Kei non ha bisogno di anime gemelle, il suo cuore se lo tiene trincerato nella cassa toracica, sotto una pelle pallida, e una scorza dura d’indifferenza. Ma per tutto il pomeriggio, nella palestra del Nekoma, ci sono occhi di un gatto randagio che lo inseguono dentro e fuori dal campo, anche quando siede in panchina e strizza tra le labbra una bottiglietta d’acqua fredda.

Kei si gratta la spalla, sotto la maglietta l’anagràfo è un prurito che per tutto il pomeriggio non gli ha dato pace.

Quelle che stanno affrontando sono partite d’allenamento, la sconfitta non lo tocca e al contrario di Hinata, non ci tiene a combattere all’infinito perché la palla non arrivi mai a terra. È soddisfatto quando il fischio chiude quell’incontro tra corvi e gatti. Ma mentre, tutti in riga, si inchinano agli avversari, ringraziandoli del loro tempo, dietro al collo scivolano brividi sconosciuti, richiamati da uno sguardo felino.

Il Capitano del Nekoma gli sorride sornione, un sorriso asimmetrico che tende a sinistra, dove ciocche corvine di una frangia scomposta colano languide a coprirgli un occhio.

Kei storce il naso, si chiede cosa possa volere da lui. E l’anagràfo prude, come se qualcuno continuasse a ricalcare con la punta di una penna i segni che lo marchiano, ancora e ancora.

«Tsukki, il coach del Nekoma vuole parlare con la nostra squadra» lo avverte Yamaguchi e poi si ferma.

Entrambi lo fanno.

Lo sguardo puntato alla maglia rossa numero 1, a dita lunghe che si sollevano su un volto lungo e appuntito, indice e medio separati a formare una “V” poggiata sulla bocca schiusa e una lingua in fuori.
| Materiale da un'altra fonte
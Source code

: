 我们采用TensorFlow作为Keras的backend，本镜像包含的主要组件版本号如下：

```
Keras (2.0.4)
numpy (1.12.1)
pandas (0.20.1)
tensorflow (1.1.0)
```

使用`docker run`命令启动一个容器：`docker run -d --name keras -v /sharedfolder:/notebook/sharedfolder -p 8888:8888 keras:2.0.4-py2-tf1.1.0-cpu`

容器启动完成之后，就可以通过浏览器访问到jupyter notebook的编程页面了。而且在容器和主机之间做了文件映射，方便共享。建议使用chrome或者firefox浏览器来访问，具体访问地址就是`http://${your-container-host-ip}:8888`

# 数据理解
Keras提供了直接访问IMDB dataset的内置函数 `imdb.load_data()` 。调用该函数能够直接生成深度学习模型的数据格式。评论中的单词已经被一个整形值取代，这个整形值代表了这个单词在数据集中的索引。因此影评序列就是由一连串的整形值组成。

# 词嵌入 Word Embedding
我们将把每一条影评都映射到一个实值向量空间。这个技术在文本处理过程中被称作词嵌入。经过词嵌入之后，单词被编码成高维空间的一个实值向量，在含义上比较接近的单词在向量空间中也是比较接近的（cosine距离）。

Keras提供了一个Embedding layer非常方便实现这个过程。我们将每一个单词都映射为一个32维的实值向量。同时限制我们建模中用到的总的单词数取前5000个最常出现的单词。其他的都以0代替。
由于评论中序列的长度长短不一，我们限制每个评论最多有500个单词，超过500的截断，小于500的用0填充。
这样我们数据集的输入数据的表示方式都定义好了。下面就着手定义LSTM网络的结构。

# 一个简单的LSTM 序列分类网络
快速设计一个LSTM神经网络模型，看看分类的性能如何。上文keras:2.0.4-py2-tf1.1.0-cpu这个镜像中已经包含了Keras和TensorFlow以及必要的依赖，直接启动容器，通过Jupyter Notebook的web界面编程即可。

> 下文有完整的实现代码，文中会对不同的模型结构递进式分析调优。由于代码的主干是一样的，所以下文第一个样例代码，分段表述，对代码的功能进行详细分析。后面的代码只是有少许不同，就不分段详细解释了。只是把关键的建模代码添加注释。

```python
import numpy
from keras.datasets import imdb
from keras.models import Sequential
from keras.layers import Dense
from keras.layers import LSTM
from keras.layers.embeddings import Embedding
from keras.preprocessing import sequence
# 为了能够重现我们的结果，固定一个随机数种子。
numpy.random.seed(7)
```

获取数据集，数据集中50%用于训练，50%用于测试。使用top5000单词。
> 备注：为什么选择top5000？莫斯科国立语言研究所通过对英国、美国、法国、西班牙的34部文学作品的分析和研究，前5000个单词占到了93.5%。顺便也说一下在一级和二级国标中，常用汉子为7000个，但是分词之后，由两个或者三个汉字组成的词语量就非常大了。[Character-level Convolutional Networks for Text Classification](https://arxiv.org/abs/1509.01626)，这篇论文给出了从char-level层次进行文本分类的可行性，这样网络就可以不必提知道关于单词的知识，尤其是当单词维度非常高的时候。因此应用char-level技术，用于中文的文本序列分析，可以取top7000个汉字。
Di colpo l’anagràfo non prude più, forse perché brucia come il resto del corpo di Kei, in una vampata di calore che lo incendia da dentro.

«AH!» Yamaguchi si appende alla sua manica, strattona e nella voce ha una nota incredula «Tsukki, è il tuo—»

«Sta’ zitto, Yamaguchi.» Anche quella di Kei ha una nota diversa, un tremolio lieve che lo accompagna fin quando non si volta e dà le spalle al ragazzo, in fuga verso gli spogliatoi.

 

 

Kuroo Tetsurou ha diciassette anni e una missione. Non s’interessa ai capricci del destino, in un mondo pieno di gente, non crede alla favola di una metà, là fuori, legata a un filo rosso. Per Tetsurou l’amore non è una manciata di parole tatuate – è desiderio e curiosità e mistero e un pizzico di malizia. Ma durante la partita d’allenamento, Tetsurou si fa distrarre da occhiali rettangolari e lo sguardo affettato del primino della Karasuno, e l’anagràfo prude senza sosta.

Il suo tatuaggio è uno schiaffo all’ego che gli adorna l’ombelico; la prima volta che lo ha letto ha sorriso, sentendo sulla pelle la lama di quella lingua impietosa che deve appartenere alla sua anima gemella.

È una scritta elegante, lettere oblunghe e sottili che per qualche motivo gli fanno venire in mente il ragazzo più alto della Karasuno. Chissà che frasi ha tatuato addosso uno così, con la pelle di luna e un volto bianco come pagine scritte a inchiostro simpatico – devi essere più furbo per poterlo leggere, devi giocare sporco per poterlo colpire.

E Kuroo nemmeno ci pensa quando tira fuori la lingua e la spinge in mezzo a due dita a “V” – ch’è forse parlare con quel che ha tra le gambe che non nella testa, ma quando il ragazzo lo fissa ed arrossisce, non crede esista al mondo nulla di più delizioso.

Quando scappa, Kuroo gli è alle costole, fin nello spogliatoio.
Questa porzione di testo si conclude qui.